## WHAT THE EXERCISE ASKS
The finished copy should hold every entry exactly as given, and no pictures.

++++ PROVIDED RECORDS

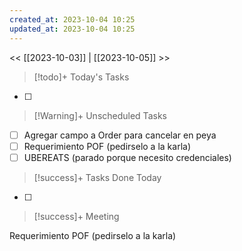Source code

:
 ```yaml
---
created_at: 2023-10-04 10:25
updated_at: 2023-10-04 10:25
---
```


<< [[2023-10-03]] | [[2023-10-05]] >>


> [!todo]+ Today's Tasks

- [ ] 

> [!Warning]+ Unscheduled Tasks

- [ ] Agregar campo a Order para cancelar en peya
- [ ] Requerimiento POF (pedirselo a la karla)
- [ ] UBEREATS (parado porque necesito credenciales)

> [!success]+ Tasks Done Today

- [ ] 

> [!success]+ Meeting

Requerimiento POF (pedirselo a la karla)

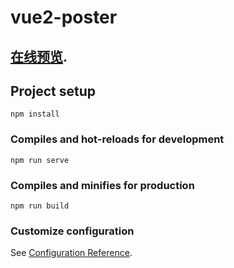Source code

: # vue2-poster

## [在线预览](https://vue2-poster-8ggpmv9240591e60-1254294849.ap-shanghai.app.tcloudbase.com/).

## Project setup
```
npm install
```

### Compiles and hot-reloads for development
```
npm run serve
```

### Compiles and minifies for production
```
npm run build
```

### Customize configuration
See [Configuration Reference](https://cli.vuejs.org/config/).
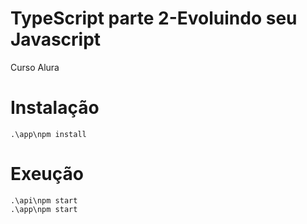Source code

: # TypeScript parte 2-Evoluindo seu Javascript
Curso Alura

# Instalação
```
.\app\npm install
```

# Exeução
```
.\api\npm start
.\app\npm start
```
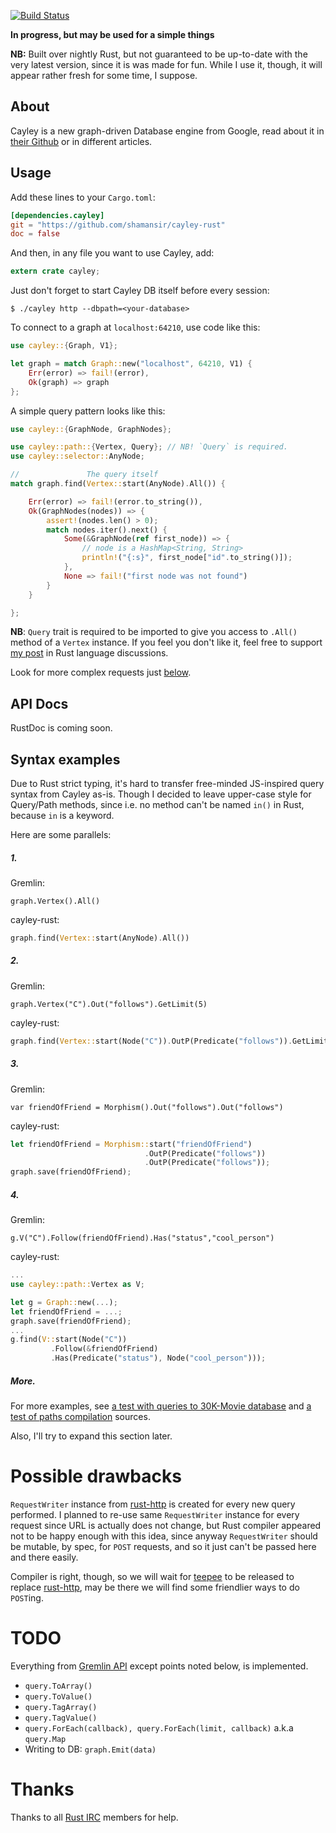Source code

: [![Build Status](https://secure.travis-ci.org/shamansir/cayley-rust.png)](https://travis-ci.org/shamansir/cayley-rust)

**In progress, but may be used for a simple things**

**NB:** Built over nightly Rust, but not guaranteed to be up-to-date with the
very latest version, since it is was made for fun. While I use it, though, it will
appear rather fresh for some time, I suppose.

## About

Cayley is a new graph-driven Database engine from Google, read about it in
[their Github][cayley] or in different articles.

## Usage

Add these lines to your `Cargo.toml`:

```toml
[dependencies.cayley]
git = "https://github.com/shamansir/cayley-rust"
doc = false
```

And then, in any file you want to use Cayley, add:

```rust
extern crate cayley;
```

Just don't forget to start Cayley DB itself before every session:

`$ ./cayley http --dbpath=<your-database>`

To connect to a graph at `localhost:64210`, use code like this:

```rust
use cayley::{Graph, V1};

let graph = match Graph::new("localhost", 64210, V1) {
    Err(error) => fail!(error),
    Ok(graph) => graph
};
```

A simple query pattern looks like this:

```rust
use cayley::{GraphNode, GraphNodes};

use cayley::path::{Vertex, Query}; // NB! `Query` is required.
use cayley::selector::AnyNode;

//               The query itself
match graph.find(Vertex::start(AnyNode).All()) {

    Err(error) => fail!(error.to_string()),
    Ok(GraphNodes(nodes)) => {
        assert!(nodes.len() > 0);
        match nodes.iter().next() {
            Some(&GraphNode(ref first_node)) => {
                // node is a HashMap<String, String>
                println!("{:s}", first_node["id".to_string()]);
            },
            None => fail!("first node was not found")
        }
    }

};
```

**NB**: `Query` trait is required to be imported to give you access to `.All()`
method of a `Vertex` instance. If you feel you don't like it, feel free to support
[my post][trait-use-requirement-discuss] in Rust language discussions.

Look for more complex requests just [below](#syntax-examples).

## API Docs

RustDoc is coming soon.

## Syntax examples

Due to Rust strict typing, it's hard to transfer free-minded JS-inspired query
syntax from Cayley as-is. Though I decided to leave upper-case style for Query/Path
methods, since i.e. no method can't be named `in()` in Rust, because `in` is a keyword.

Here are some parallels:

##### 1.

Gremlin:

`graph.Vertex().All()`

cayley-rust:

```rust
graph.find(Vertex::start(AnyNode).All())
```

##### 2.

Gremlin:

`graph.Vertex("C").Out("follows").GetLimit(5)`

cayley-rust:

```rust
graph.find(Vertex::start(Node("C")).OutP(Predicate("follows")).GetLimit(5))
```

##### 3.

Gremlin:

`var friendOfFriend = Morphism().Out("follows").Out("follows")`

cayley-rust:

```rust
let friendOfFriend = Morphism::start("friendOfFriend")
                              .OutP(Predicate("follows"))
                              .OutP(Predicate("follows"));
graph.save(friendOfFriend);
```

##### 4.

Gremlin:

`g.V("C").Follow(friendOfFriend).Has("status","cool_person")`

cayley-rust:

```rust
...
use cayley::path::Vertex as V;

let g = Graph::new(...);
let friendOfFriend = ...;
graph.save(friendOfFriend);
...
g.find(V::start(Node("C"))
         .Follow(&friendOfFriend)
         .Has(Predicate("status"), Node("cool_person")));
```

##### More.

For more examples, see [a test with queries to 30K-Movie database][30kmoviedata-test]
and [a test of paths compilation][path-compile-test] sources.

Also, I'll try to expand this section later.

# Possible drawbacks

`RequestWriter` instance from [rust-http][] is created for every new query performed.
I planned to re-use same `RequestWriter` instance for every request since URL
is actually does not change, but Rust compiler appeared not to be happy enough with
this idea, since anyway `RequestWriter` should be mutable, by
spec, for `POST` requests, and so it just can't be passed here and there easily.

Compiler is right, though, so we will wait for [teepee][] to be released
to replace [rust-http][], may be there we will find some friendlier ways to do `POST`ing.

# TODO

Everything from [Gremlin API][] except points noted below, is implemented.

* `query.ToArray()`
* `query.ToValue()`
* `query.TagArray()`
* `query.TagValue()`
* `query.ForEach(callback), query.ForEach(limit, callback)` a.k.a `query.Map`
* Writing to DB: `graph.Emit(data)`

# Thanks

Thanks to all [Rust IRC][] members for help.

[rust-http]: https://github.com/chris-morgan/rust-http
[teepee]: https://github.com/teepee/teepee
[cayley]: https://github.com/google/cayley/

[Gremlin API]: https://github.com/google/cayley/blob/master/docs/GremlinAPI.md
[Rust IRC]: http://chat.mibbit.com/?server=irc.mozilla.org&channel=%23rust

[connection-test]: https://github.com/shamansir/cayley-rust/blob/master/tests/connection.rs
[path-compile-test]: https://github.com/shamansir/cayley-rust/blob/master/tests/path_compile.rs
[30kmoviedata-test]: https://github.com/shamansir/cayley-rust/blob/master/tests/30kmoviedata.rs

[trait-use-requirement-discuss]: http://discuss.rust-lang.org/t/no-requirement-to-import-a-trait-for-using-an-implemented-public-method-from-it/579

++++++++

## FINISHED EXERCISE
Source code

:
 ```yaml
---
created_at: 2023-10-04 10:25
updated_at: 2023-10-04 10:25
---
```


<< [[2023-10-03]] | [[2023-10-05]] >>


> [!todo]+ Today's Tasks

- [ ] 

> [!Warning]+ Unscheduled Tasks

- [ ] Agregar campo a Order para cancelar en peya
- [ ] Requerimiento POF (pedirselo a la karla)
- [ ] UBEREATS (parado porque necesito credenciales)

> [!success]+ Tasks Done Today

- [ ] 

> [!success]+ Meeting

Requerimiento POF (pedirselo a la karla)

Source code

: # vue2-poster

## [在线预览](https://vue2-poster-8ggpmv9240591e60-1254294849.ap-shanghai.app.tcloudbase.com/).

## Project setup
```
npm install
```

### Compiles and hot-reloads for development
```
npm run serve
```

### Compiles and minifies for production
```
npm run build
```

### Customize configuration
See [Configuration Reference](https://cli.vuejs.org/config/).
Source code

: # TypeScript parte 2-Evoluindo seu Javascript
Curso Alura

# Instalação
```
.\app\npm install
```

# Exeução
```
.\api\npm start
.\app\npm start
```
Source code

: [![Build Status](https://secure.travis-ci.org/shamansir/cayley-rust.png)](https://travis-ci.org/shamansir/cayley-rust)

**In progress, but may be used for a simple things**

**NB:** Built over nightly Rust, but not guaranteed to be up-to-date with the
very latest version, since it is was made for fun. While I use it, though, it will
appear rather fresh for some time, I suppose.

## About

Cayley is a new graph-driven Database engine from Google, read about it in
[their Github][cayley] or in different articles.

## Usage

Add these lines to your `Cargo.toml`:

```toml
[dependencies.cayley]
git = "https://github.com/shamansir/cayley-rust"
doc = false
```

And then, in any file you want to use Cayley, add:

```rust
extern crate cayley;
```

Just don't forget to start Cayley DB itself before every session:

`$ ./cayley http --dbpath=<your-database>`

To connect to a graph at `localhost:64210`, use code like this:

```rust
use cayley::{Graph, V1};

let graph = match Graph::new("localhost", 64210, V1) {
    Err(error) => fail!(error),
    Ok(graph) => graph
};
```

A simple query pattern looks like this:

```rust
use cayley::{GraphNode, GraphNodes};

use cayley::path::{Vertex, Query}; // NB! `Query` is required.
use cayley::selector::AnyNode;

//               The query itself
match graph.find(Vertex::start(AnyNode).All()) {

    Err(error) => fail!(error.to_string()),
    Ok(GraphNodes(nodes)) => {
        assert!(nodes.len() > 0);
        match nodes.iter().next() {
            Some(&GraphNode(ref first_node)) => {
                // node is a HashMap<String, String>
                println!("{:s}", first_node["id".to_string()]);
            },
            None => fail!("first node was not found")
        }
    }

};
```

**NB**: `Query` trait is required to be imported to give you access to `.All()`
method of a `Vertex` instance. If you feel you don't like it, feel free to support
[my post][trait-use-requirement-discuss] in Rust language discussions.

Look for more complex requests just [below](#syntax-examples).

## API Docs

RustDoc is coming soon.

## Syntax examples

Due to Rust strict typing, it's hard to transfer free-minded JS-inspired query
syntax from Cayley as-is. Though I decided to leave upper-case style for Query/Path
methods, since i.e. no method can't be named `in()` in Rust, because `in` is a keyword.

Here are some parallels:

##### 1.

Gremlin:

`graph.Vertex().All()`

cayley-rust:

```rust
graph.find(Vertex::start(AnyNode).All())
```

##### 2.

Gremlin:

`graph.Vertex("C").Out("follows").GetLimit(5)`

cayley-rust:

```rust
graph.find(Vertex::start(Node("C")).OutP(Predicate("follows")).GetLimit(5))
```

##### 3.

Gremlin:

`var friendOfFriend = Morphism().Out("follows").Out("follows")`

cayley-rust:

```rust
let friendOfFriend = Morphism::start("friendOfFriend")
                              .OutP(Predicate("follows"))
                              .OutP(Predicate("follows"));
graph.save(friendOfFriend);
```

##### 4.

Gremlin:

`g.V("C").Follow(friendOfFriend).Has("status","cool_person")`

cayley-rust:

```rust
...
use cayley::path::Vertex as V;

let g = Graph::new(...);
let friendOfFriend = ...;
graph.save(friendOfFriend);
...
g.find(V::start(Node("C"))
         .Follow(&friendOfFriend)
         .Has(Predicate("status"), Node("cool_person")));
```

##### More.

For more examples, see [a test with queries to 30K-Movie database][30kmoviedata-test]
and [a test of paths compilation][path-compile-test] sources.

Also, I'll try to expand this section later.

# Possible drawbacks

`RequestWriter` instance from [rust-http][] is created for every new query performed.
I planned to re-use same `RequestWriter` instance for every request since URL
is actually does not change, but Rust compiler appeared not to be happy enough with
this idea, since anyway `RequestWriter` should be mutable, by
spec, for `POST` requests, and so it just can't be passed here and there easily.

Compiler is right, though, so we will wait for [teepee][] to be released
to replace [rust-http][], may be there we will find some friendlier ways to do `POST`ing.

# TODO

Everything from [Gremlin API][] except points noted below, is implemented.

* `query.ToArray()`
* `query.ToValue()`
* `query.TagArray()`
* `query.TagValue()`
* `query.ForEach(callback), query.ForEach(limit, callback)` a.k.a `query.Map`
* Writing to DB: `graph.Emit(data)`

# Thanks

Thanks to all [Rust IRC][] members for help.

[rust-http]: https://github.com/chris-morgan/rust-http
[teepee]: https://github.com/teepee/teepee
[cayley]: https://github.com/google/cayley/

[Gremlin API]: https://github.com/google/cayley/blob/master/docs/GremlinAPI.md
[Rust IRC]: http://chat.mibbit.com/?server=irc.mozilla.org&channel=%23rust

[connection-test]: https://github.com/shamansir/cayley-rust/blob/master/tests/connection.rs
[path-compile-test]: https://github.com/shamansir/cayley-rust/blob/master/tests/path_compile.rs
[30kmoviedata-test]: https://github.com/shamansir/cayley-rust/blob/master/tests/30kmoviedata.rs

[trait-use-requirement-discuss]: http://discuss.rust-lang.org/t/no-requirement-to-import-a-trait-for-using-an-implemented-public-method-from-it/579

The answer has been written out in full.